If I have the following source for a function with a variable argument list:

int func (char *pBuffer, int nLen, ...)
{
    va_list ArgList;
    va_start(ArgList, nLen);

    char *pName = va_arg(ArgList, char*);

    // do things with the string such as copy it to an output buffer.
    strcpy (pBuffer, pName); // works. source string argument declared const char *, not modified by strcpy()
    *pName = 'x';    // error here running in Debug mode, write access violation.

    va_end(ArgList);

    return 0;
}

And I want to call this function with a const argument as in:

int func2(char *pBuff, int nLen, const char *pName)
{

    return func(pBuff, nLen, pName);
}

I have tried this with Visual Studio 2019 Community Edition and it compiles with no warnings on Warning level 3 using the C11 standard.

When I try to run a Debug compile, I see a write violation exception thrown.
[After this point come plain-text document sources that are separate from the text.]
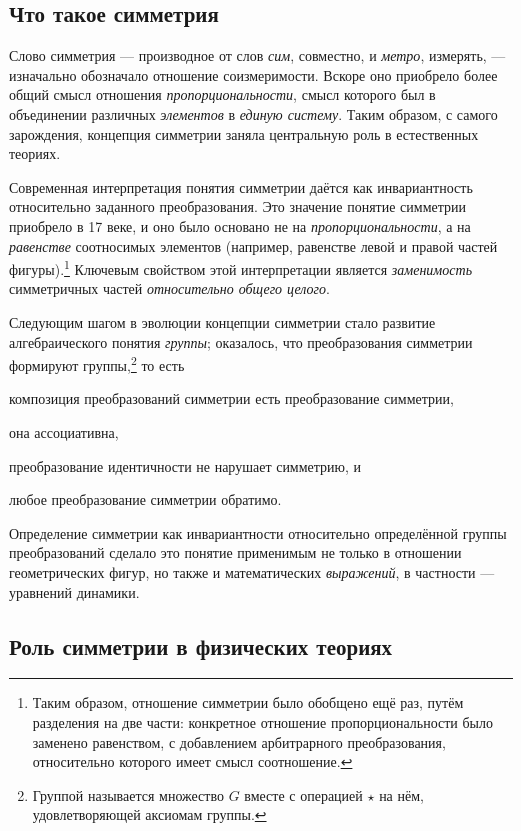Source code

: \documentclass[14pt]{extarticle}
\begin{document}
\subsection{Что такое симметрия}

Слово симметрия --- производное от слов \emph{сим}, совместно, и \emph{метро}, измерять, --- изначально обозначало отношение соизмеримости. Вскоре оно приобрело более общий смысл отношения \emph{пропорциональности}, смысл которого был в объединении различных \emph{элементов} в \emph{единую систему}. Таким образом, с самого зарождения, концепция симметрии заняла центральную роль в естественных теориях.~\cite{SEP.Symmetry}

Современная интерпретация понятия симметрии даётся как инвариантность относительно заданного преобразования. Это значение понятие симметрии приобрело в 17 веке, и оно было основано не на \emph{пропорциональности}, а на \emph{равенстве} соотносимых элементов (например, равенстве левой и правой частей фигуры).\footnote{Таким образом, отношение симметрии было обобщено ещё раз, путём разделения на две части: конкретное отношение пропорциональности было заменено равенством, с добавлением арбитрарного преобразования, относительно которого имеет смысл соотношение.} Ключевым свойством этой интерпретации является \emph{заменимость} симметричных частей \emph{относительно общего целого}.

Следующим шагом в эволюции концепции симметрии стало развитие алгебраического понятия \emph{группы}; оказалось, что преобразования симметрии формируют группы,\footnote{Группой называется множество $G$ вместе с операцией $\star$ на нём, удовлетворяющей аксиомам группы.} то есть 
\begin{inparaenum}[(1)]
	\item композиция преобразований симметрии есть преобразование симметрии,
	\item она ассоциативна,
	\item преобразование идентичности не нарушает симметрию, и
	\item любое преобразование симметрии обратимо.
\end{inparaenum}

Определение симметрии как инвариантности относительно определённой группы преобразований сделало это понятие применимым не только в отношении геометрических фигур, но также и математических \emph{выражений}, в частности --- уравнений динамики.~\cite{SEP.Symmetry}

\subsection{Роль симметрии в физических теориях}
\end{document}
When I try a Release compile it runs but the exit code is wrong probably because something important was trampled.

It appears in an AI created source example that the argument pName in the above function, func() could be accessed with const char *p = va_arg(ArgList, const char*); to enforce const however not doing so does not appear to make any difference to the compiler.

So it appears from my testing that using a const variable as a parameter to a function with a variable argument list depends on the called function to be conservative and treat variables as const unless the argument is designated to be non-const by the function documentation.

If the called function does not specify the const modifier in the va_arg() call and the variable definition used with the va_arg() and the called function then tries to modify the variable which may be const then is it Undefined Behavior?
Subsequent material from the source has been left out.